WORKING DATA:
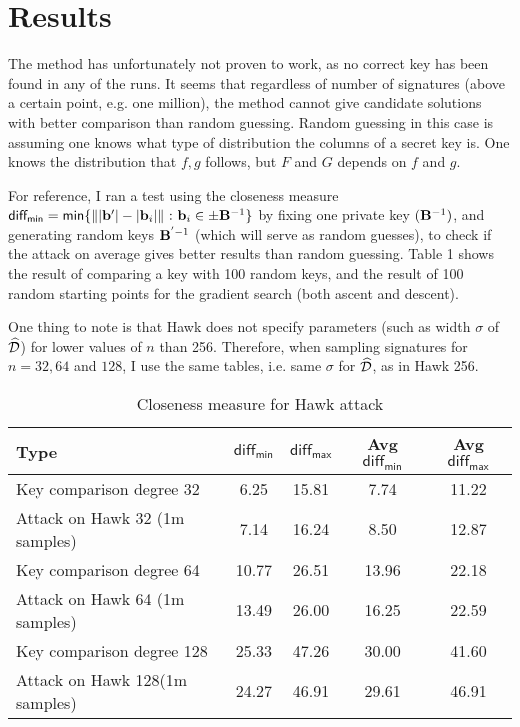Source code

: {{\section{Results}

The method has unfortunately not proven to work, as no correct key has been found in any of the runs. It seems that regardless of number of signatures (above a certain point, e.g. one million), the method cannot give candidate solutions with
better comparison than random guessing. Random guessing in this case is assuming one knows what type of distribution the columns of a secret key is. One knows the distribution that $f, g$ follows, but $F$ and $G$ depends on $f$ and $g$.

For reference, I ran a test using the closeness measure $ \mathsf{diff_{min}} = \mathsf{min} \{\lVert \lvert \vec{b}' \rvert - \lvert \vec{b}_i \rvert \rVert \ \mathbf{:} \ \vec{b}_i \in \pm \mat{B}^{-1}\}$ by fixing one private key $(\mathbf{B}^{-1})$, 
and generating random keys $\mathbf{B}^{'-1}$ (which will serve as random guesses), to check if the attack on average gives better results than random
guessing. Table 1 shows the result of comparing a key with 100 random keys, and the result of 100 random starting points for the gradient search (both ascent and descent).

One thing to note is that Hawk does not specify parameters (such as width $\sigma$ of $\widehat{\mathcal{D}}$) for lower values of $n$ than 256. Therefore, when sampling signatures for $n=32, 64$ and $128$, I use the same tables, i.e. same $\sigma$ for $\widehat{\mathcal{D}}$, as in Hawk 256.

\begin{table}[H]
    \centering
    \caption{Closeness measure for Hawk attack}
    \begin{tabular}{lcccc}
        \toprule
        \textbf{Type} & $\mathsf{diff_{min}}$ & $\mathsf{diff_{max}}$ & \textbf{Avg $\mathsf{diff_{min}}$} & \textbf{Avg $\mathsf{diff_{max}}$} \\
        \midrule
        Key comparison degree 32 & 6.25 & 15.81 & 7.74 & 11.22 \\
        Attack on Hawk 32 (1m samples) & 7.14 & 16.24 & 8.50 & 12.87 \\
        \midrule
        Key comparison degree 64 & 10.77 & 26.51 & 13.96 & 22.18 \\
        Attack on Hawk 64 (1m samples) & 13.49 & 26.00 & 16.25 & 22.59 \\
        \midrule
        Key comparison degree 128 & 25.33 & 47.26 & 30.00 & 41.60 \\
        Attack on Hawk 128(1m samples) & 24.27 & 46.91 & 29.61 & 46.91 \\
        \midrule


\end{tabular}
\end{table}}}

WHAT THE EXERCISE ASKS: Take every line from the listing above that includes the word "mathsf" and copy it.

RESPONSE TO THIS TASK:
For reference, I ran a test using the closeness measure $ \mathsf{diff_{min}} = \mathsf{min} \{\lVert \lvert \vec{b}' \rvert - \lvert \vec{b}_i \rvert \rVert \ \mathbf{:} \ \vec{b}_i \in \pm \mat{B}^{-1}\}$ by fixing one private key $(\mathbf{B}^{-1})$, 
        \textbf{Type} & $\mathsf{diff_{min}}$ & $\mathsf{diff_{max}}$ & \textbf{Avg $\mathsf{diff_{min}}$} & \textbf{Avg $\mathsf{diff_{max}}$} \\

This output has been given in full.